Chicken w/ balsamic Vinegar, Sweet Onion & Thyme
- 3 tablespoons of All-Purpose Flour
- 3/4 teaspoon of Salt
- 1/2 teaspoon of Ground black pepper
- 1 pound of Chicken breasts
- 2 teaspoons of Vegetable Oil
- 1 chopped onion (thinly-sliced)
- 2 tablespoons of White bread
- 1 tablespoon of Fresh thyme
- 2 teaspoons of Butter
- 1 cup of Chicken broth
On a plate combine flour, 1/2 tsp salt & 1/4 tsp pepper. Dredge chicken in flour mixture and turn to coat.
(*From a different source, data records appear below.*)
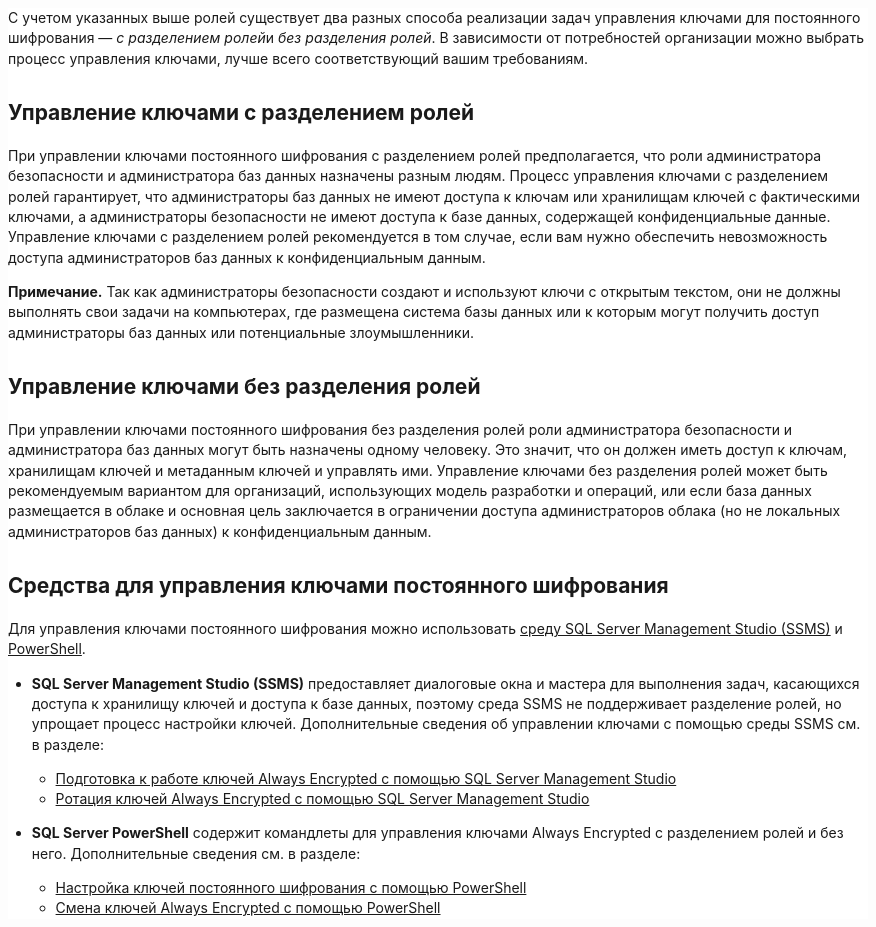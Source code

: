 С учетом указанных выше ролей существует два разных способа реализации задач управления ключами для постоянного шифрования — *с разделением ролей*и *без разделения ролей*. В зависимости от потребностей организации можно выбрать процесс управления ключами, лучше всего соответствующий вашим требованиям.

## <a name="managing-keys-with-role-separation"></a>Управление ключами с разделением ролей
При управлении ключами постоянного шифрования с разделением ролей предполагается, что роли администратора безопасности и администратора баз данных назначены разным людям. Процесс управления ключами с разделением ролей гарантирует, что администраторы баз данных не имеют доступа к ключам или хранилищам ключей с фактическими ключами, а администраторы безопасности не имеют доступа к базе данных, содержащей конфиденциальные данные. Управление ключами с разделением ролей рекомендуется в том случае, если вам нужно обеспечить невозможность доступа администраторов баз данных к конфиденциальным данным. 

**Примечание.** Так как администраторы безопасности создают и используют ключи с открытым текстом, они не должны выполнять свои задачи на компьютерах, где размещена система базы данных или к которым могут получить доступ администраторы баз данных или потенциальные злоумышленники. 

## <a name="managing-keys-without-role-separation"></a>Управление ключами без разделения ролей
При управлении ключами постоянного шифрования без разделения ролей роли администратора безопасности и администратора баз данных могут быть назначены одному человеку. Это значит, что он должен иметь доступ к ключам, хранилищам ключей и метаданным ключей и управлять ими. Управление ключами без разделения ролей может быть рекомендуемым вариантом для организаций, использующих модель разработки и операций, или если база данных размещается в облаке и основная цель заключается в ограничении доступа администраторов облака (но не локальных администраторов баз данных) к конфиденциальным данным.



## <a name="tools-for-managing-always-encrypted-keys"></a>Средства для управления ключами постоянного шифрования

Для управления ключами постоянного шифрования можно использовать [среду SQL Server Management Studio (SSMS)](https://msdn.microsoft.com/library/ms174173.aspx) и [PowerShell](../../scripting/sql-server-powershell.md).

- **SQL Server Management Studio (SSMS)** предоставляет диалоговые окна и мастера для выполнения задач, касающихся доступа к хранилищу ключей и доступа к базе данных, поэтому среда SSMS не поддерживает разделение ролей, но упрощает процесс настройки ключей. Дополнительные сведения об управлении ключами с помощью среды SSMS см. в разделе:
    - [Подготовка к работе ключей Always Encrypted с помощью SQL Server Management Studio](configure-always-encrypted-keys-using-ssms.md)
    - [Ротация ключей Always Encrypted с помощью SQL Server Management Studio](rotate-always-encrypted-keys-using-ssms.md)

- **SQL Server PowerShell** содержит командлеты для управления ключами Always Encrypted с разделением ролей и без него. Дополнительные сведения см. в разделе:
    - [Настройка ключей постоянного шифрования с помощью PowerShell](../../../relational-databases/security/encryption/configure-always-encrypted-keys-using-powershell.md)
    - [Смена ключей Always Encrypted с помощью PowerShell](../../../relational-databases/security/encryption/rotate-always-encrypted-keys-using-powershell.md)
Shake off excess.
Heat oil in a large non stick frying pan over medium heat add chicken and cook turning once. Until golden and cooked through, about 7 minutes, remove to a serving plate and cover to keep warm.
Add onion to pan saute over medium high heat until lightly browned, about 4 minutes. Add broth, vinegar, thyme and remaining 1/4 tsp each of salt and pepper. Bring to a boil, stirring often until onions are tender about 5 minutes.
Remove pan from heat and stir in butter until melted, spoon sauce over chicken. Yields 1 chicken breast and about 1/4 cup onion sauce per serving.